> **How to complete this task**: In the entries below, find each line with the word "subsection" and pull it out.

__________________________________________________

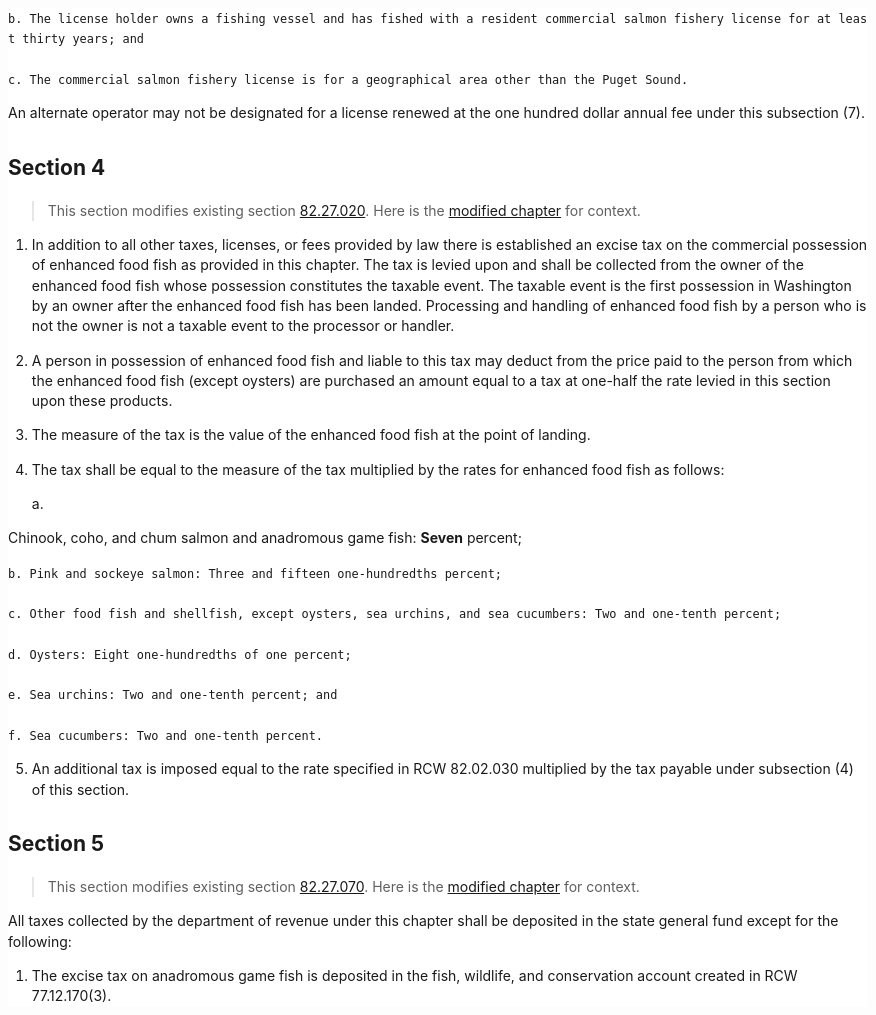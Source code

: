     b. The license holder owns a fishing vessel and has fished with a resident commercial salmon fishery license for at least thirty years; and

    c. The commercial salmon fishery license is for a geographical area other than the Puget Sound.

An alternate operator may not be designated for a license renewed at the one hundred dollar annual fee under this subsection (7).


## Section 4
> This section modifies existing section [82.27.020](/rcw/82_excise_taxes/82.27_tax_on_enhanced_food_fish.md). Here is the [modified chapter](rcw/82_excise_taxes/82.27_tax_on_enhanced_food_fish.md) for context.

1. In addition to all other taxes, licenses, or fees provided by law there is established an excise tax on the commercial possession of enhanced food fish as provided in this chapter. The tax is levied upon and shall be collected from the owner of the enhanced food fish whose possession constitutes the taxable event. The taxable event is the first possession in Washington by an owner after the enhanced food fish has been landed. Processing and handling of enhanced food fish by a person who is not the owner is not a taxable event to the processor or handler.

2. A person in possession of enhanced food fish and liable to this tax may deduct from the price paid to the person from which the enhanced food fish (except oysters) are purchased an amount equal to a tax at one-half the rate levied in this section upon these products.

3. The measure of the tax is the value of the enhanced food fish at the point of landing.

4. The tax shall be equal to the measure of the tax multiplied by the rates for enhanced food fish as follows:

    a.

Chinook, coho, and chum salmon and anadromous game fish: **Seven** percent;

    b. Pink and sockeye salmon: Three and fifteen one-hundredths percent;

    c. Other food fish and shellfish, except oysters, sea urchins, and sea cucumbers: Two and one-tenth percent;

    d. Oysters: Eight one-hundredths of one percent;

    e. Sea urchins: Two and one-tenth percent; and

    f. Sea cucumbers: Two and one-tenth percent.

5. An additional tax is imposed equal to the rate specified in RCW 82.02.030 multiplied by the tax payable under subsection (4) of this section.


## Section 5
> This section modifies existing section [82.27.070](/rcw/82_excise_taxes/82.27_tax_on_enhanced_food_fish.md). Here is the [modified chapter](rcw/82_excise_taxes/82.27_tax_on_enhanced_food_fish.md) for context.

All taxes collected by the department of revenue under this chapter shall be deposited in the state general fund except for the following:

1. The excise tax on anadromous game fish is deposited in the fish, wildlife, and conservation account created in RCW 77.12.170(3).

__________________________________________________

> **Your response**:
An alternate operator may not be designated for a license renewed at the one hundred dollar annual fee under this subsection (7).
5. An additional tax is imposed equal to the rate specified in RCW 82.02.030 multiplied by the tax payable under subsection (4) of this section.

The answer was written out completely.